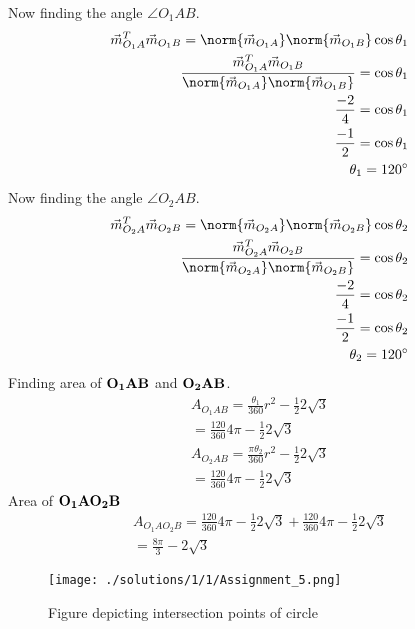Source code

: Now finding the angle $\angle{O_1AB}$.
\begin{align}
    \vec{m}_{O_1A}^T \vec{m}_{O_1B}=\norm{ \vec{m}_{O_1A}}\norm{\vec{m}_{O_1B}}\cos\theta_1\\
    \frac{\vec{m}_{O_1A}^T \vec{m}_{O_1B}}{\norm{ \vec{m}_{O_1A}}\norm{\vec{m}_{O_1B}}}
    =\cos\theta_1\\
     \frac{-2}{4}=\cos\theta_1\\
    \frac{-1}{2}=\cos\theta_1\\
    \theta_1=120^{\circ}
\end{align}
Now finding the angle $\angle{O_2AB}$.
\begin{align}
   \vec{m}_{O_2A}^T \vec{m}_{O_2B}=\norm{ \vec{m}_{O_2A}}\norm{\vec{m}_{O_2B}}\cos\theta_2\\
    \frac{\vec{m}_{O_2A}^T \vec{m}_{O_2B}}{\norm{ \vec{m}_{O_2A}}\norm{\vec{m}_{O_2B}}}
    =\cos\theta_2\\
     \frac{-2}{4}=\cos\theta_2\\
    \frac{-1}{2}=\cos\theta_2\\
    \theta_2=120^{\circ}
\end{align}
Finding area of $\bf{O_1AB}$ and $\bf{O_2AB}$.
 \begin{align}
A_{O_1AB}=\frac{\theta_1}{360}r^2-\frac{1}{2}2\sqrt{3}\\
=\frac{120}{360}4\pi-\frac{1}{2}2\sqrt{3}\\
A_{O_2AB}=\frac{\pi\theta_2}{360}r^2-\frac{1}{2}2\sqrt{3}\\
=\frac{120}{360}4\pi-\frac{1}{2}2\sqrt{3}
\end{align}
Area of  $\bf{O_1AO_2B}$
\begin{align}
A_{O_1AO_2B}=\frac{120}{360}4\pi-\frac{1}{2}2\sqrt{3}+\frac{120}{360}4\pi-\frac{1}{2}2\sqrt{3}\\
=\frac{8\pi}{3}-2\sqrt{3}
\end{align}
  \begin{figure}[h!]
	\centering
	\texttt{[image: ./solutions/1/1/Assignment\_5.png]}
	\caption{Figure depicting intersection points of circle}
	\label{eq:solutions/1/myfig:solutions/1/}
\end{figure}
 
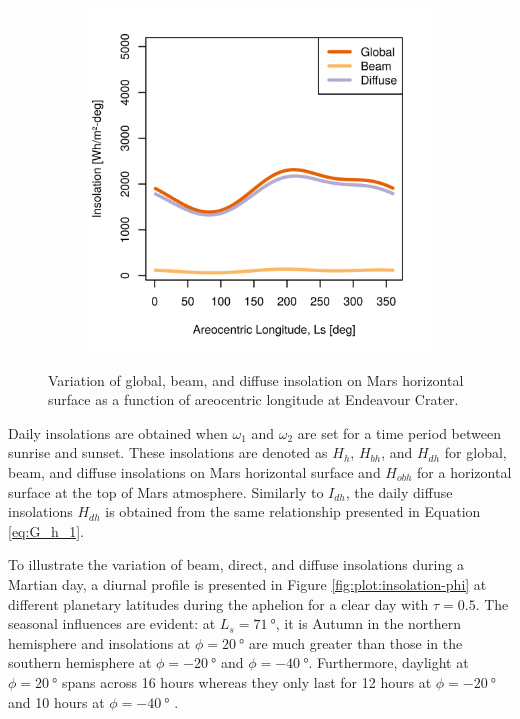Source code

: \begin{figure}[h]
\begin{subfigure}[t]{\subfigureWidth}
  		\label{fig:sub:insolation-ls-tau-factor-2}
  	\end{subfigure}\hfill
	   \begin{subfigure}[t]{\subfigureWidth}
      \centering
  		\includegraphics[height=\graphicsHeight]{sections/martian-environment/plots/hh-hbh-and-hdh-as-a-function-of-ls-for-tau3-phi205-and-albedo-027}
  		\label{fig:sub:insolation-ls-tau-factor-3}
	   \end{subfigure}\hfill
	\caption{Variation of global, beam, and diffuse insolation on Mars horizontal surface as a function of areocentric longitude at Endeavour Crater.}
	\label{fig:plot:insolation-ls}
\vspace{-2ex}
\end{figure}

Daily insolations are obtained when $\omega_1$ and $\omega_2$ are set for a time period between sunrise and sunset. These insolations are denoted as $H_{h}$, $H_{bh}$, and $H_{dh}$ for global, beam, and diffuse insolations on Mars horizontal surface and $H_{obh}$ for a horizontal surface at the top of Mars atmosphere. Similarly to $I_{dh}$, the daily diffuse insolations $H_{dh}$ is obtained from the same relationship presented in Equation \ref{eq:G_h_1}.

To illustrate the variation of beam, direct, and diffuse insolations during a Martian day, a diurnal profile is presented in Figure \ref{fig:plot:insolation-phi} at different planetary latitudes during the aphelion for a clear day with $\tau = 0.5$. The seasonal influences are evident: at $L_{s} = \SI{71}{\degree}$, it is Autumn in the northern hemisphere and insolations at $\phi = \SI{20}{\degree}$ are much greater than those in the southern hemisphere at $\phi = \SI{-20}{\degree}$ and $\phi = \SI{-40}{\degree}$. Furthermore, daylight at $\phi = \SI{20}{\degree}$ spans across 16 hours whereas they only last for 12 hours at $\phi = \SI{-20}{\degree}$ and 10 hours at $\phi = \SI{-40}{\degree}$ .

**AIM OF THE TASK:**
Please give the number of lines in the entries above that hold "diffuse", with no other words.

**SOLUTION BELOW:**
3